[Source texts of formatted documents]
BEGIN

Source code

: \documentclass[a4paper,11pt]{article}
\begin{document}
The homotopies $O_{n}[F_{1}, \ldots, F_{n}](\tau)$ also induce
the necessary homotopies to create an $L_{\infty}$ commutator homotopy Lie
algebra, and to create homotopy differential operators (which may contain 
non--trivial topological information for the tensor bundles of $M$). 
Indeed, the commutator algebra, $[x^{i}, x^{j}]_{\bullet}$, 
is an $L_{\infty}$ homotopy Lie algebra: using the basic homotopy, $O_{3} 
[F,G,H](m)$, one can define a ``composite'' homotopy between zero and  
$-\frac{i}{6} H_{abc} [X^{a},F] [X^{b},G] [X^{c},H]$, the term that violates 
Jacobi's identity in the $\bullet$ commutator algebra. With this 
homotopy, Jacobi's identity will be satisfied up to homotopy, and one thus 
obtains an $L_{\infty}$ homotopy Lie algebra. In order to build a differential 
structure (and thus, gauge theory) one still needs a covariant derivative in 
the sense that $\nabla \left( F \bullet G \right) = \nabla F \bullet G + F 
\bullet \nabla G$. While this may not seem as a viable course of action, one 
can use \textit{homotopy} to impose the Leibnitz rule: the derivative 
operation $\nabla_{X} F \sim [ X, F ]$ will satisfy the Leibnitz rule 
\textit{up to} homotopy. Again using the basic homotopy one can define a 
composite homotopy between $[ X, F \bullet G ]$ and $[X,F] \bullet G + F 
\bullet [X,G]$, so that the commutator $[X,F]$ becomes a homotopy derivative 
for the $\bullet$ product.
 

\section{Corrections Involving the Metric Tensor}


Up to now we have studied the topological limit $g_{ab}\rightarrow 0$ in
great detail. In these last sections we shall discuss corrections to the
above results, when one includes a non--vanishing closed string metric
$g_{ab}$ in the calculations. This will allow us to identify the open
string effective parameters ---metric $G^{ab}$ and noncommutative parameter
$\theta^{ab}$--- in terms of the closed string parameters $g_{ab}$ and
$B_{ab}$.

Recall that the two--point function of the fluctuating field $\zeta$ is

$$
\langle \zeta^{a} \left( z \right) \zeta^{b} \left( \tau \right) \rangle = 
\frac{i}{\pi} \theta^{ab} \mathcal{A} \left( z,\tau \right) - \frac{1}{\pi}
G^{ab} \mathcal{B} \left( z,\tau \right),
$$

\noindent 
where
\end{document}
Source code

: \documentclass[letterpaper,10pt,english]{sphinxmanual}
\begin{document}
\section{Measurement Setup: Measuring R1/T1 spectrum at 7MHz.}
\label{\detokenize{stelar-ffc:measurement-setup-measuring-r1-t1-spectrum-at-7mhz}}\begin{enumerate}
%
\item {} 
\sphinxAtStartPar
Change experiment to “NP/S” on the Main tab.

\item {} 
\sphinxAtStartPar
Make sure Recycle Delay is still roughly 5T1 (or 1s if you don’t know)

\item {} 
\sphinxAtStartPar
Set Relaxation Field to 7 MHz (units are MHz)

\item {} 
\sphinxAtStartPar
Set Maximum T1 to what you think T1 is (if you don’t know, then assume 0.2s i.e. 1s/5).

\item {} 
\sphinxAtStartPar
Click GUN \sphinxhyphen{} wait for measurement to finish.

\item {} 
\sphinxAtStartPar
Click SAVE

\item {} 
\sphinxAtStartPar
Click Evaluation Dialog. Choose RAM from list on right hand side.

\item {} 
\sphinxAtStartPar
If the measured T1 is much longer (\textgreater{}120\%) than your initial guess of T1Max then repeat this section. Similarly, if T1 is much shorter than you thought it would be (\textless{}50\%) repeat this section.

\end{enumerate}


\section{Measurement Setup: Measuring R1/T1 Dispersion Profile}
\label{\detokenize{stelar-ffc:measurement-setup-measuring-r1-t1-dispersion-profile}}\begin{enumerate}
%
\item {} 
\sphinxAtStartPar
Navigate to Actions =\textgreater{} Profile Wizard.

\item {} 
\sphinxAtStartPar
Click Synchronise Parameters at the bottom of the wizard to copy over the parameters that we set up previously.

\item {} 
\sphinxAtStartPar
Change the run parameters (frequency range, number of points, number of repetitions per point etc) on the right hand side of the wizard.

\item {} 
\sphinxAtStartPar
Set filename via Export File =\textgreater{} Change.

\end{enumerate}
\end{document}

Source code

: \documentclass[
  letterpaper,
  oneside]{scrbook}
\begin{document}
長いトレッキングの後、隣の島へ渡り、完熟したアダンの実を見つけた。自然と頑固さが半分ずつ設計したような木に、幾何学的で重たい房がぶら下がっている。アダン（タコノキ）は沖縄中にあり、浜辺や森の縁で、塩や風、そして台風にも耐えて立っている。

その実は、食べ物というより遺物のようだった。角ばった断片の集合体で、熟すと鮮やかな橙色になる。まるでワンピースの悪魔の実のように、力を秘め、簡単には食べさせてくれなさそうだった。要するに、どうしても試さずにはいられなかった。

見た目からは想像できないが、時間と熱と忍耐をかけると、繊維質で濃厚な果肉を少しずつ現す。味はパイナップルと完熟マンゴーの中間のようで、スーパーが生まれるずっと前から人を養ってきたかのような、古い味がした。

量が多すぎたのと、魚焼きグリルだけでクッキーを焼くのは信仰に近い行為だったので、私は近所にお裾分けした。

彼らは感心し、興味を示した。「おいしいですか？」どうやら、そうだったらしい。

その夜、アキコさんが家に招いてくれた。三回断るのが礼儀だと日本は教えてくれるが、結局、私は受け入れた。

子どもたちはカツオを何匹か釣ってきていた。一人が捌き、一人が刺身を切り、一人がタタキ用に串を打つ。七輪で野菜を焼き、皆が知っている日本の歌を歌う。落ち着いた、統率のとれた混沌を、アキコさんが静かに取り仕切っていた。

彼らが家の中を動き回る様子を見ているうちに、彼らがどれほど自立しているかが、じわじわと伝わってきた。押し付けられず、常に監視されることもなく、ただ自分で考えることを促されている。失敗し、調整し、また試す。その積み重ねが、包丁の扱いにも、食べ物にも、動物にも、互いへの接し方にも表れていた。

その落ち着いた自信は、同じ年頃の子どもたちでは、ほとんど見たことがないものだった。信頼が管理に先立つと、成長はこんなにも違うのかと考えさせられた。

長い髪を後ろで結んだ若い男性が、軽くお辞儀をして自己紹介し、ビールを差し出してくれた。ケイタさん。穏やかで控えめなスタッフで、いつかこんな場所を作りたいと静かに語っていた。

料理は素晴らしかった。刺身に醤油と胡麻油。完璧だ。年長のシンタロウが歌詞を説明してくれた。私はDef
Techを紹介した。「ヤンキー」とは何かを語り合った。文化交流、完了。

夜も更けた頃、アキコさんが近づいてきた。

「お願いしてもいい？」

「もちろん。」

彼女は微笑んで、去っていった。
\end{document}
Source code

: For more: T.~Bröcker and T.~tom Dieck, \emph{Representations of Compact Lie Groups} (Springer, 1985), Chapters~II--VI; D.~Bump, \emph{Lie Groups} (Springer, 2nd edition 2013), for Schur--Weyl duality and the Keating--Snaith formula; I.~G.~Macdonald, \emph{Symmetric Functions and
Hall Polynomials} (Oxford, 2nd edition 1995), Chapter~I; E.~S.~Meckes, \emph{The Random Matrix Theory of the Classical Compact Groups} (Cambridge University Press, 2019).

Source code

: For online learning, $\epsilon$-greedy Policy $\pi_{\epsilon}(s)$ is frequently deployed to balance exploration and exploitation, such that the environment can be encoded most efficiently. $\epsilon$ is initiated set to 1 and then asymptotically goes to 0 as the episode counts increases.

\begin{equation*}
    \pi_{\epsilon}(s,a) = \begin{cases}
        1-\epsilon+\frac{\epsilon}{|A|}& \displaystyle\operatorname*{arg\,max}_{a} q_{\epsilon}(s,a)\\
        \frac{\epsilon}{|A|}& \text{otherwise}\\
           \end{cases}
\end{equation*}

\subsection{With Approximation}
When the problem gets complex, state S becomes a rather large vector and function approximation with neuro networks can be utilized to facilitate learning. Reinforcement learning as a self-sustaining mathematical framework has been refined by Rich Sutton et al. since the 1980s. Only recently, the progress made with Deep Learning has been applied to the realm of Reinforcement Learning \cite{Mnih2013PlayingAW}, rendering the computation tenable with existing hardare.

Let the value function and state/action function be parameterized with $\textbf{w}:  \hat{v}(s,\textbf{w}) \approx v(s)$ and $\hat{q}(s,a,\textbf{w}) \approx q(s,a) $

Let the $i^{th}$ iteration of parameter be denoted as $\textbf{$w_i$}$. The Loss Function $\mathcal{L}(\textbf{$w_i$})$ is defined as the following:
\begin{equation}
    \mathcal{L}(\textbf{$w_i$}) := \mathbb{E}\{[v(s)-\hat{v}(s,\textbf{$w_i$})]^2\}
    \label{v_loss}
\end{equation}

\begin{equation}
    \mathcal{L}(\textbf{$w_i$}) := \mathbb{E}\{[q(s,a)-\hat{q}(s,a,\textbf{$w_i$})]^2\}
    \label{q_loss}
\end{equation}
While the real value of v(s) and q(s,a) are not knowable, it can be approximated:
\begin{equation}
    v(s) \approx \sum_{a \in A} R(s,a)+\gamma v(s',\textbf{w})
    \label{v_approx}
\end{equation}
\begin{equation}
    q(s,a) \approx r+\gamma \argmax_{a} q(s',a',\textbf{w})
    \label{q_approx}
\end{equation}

END

Task statement
If a line in the records above contains the string "theta", copy that line out.

Answer space
$\theta^{ab}$--- in terms of the closed string parameters $g_{ab}$ and
\frac{i}{\pi} \theta^{ab} \mathcal{A} \left( z,\tau \right) - \frac{1}{\pi}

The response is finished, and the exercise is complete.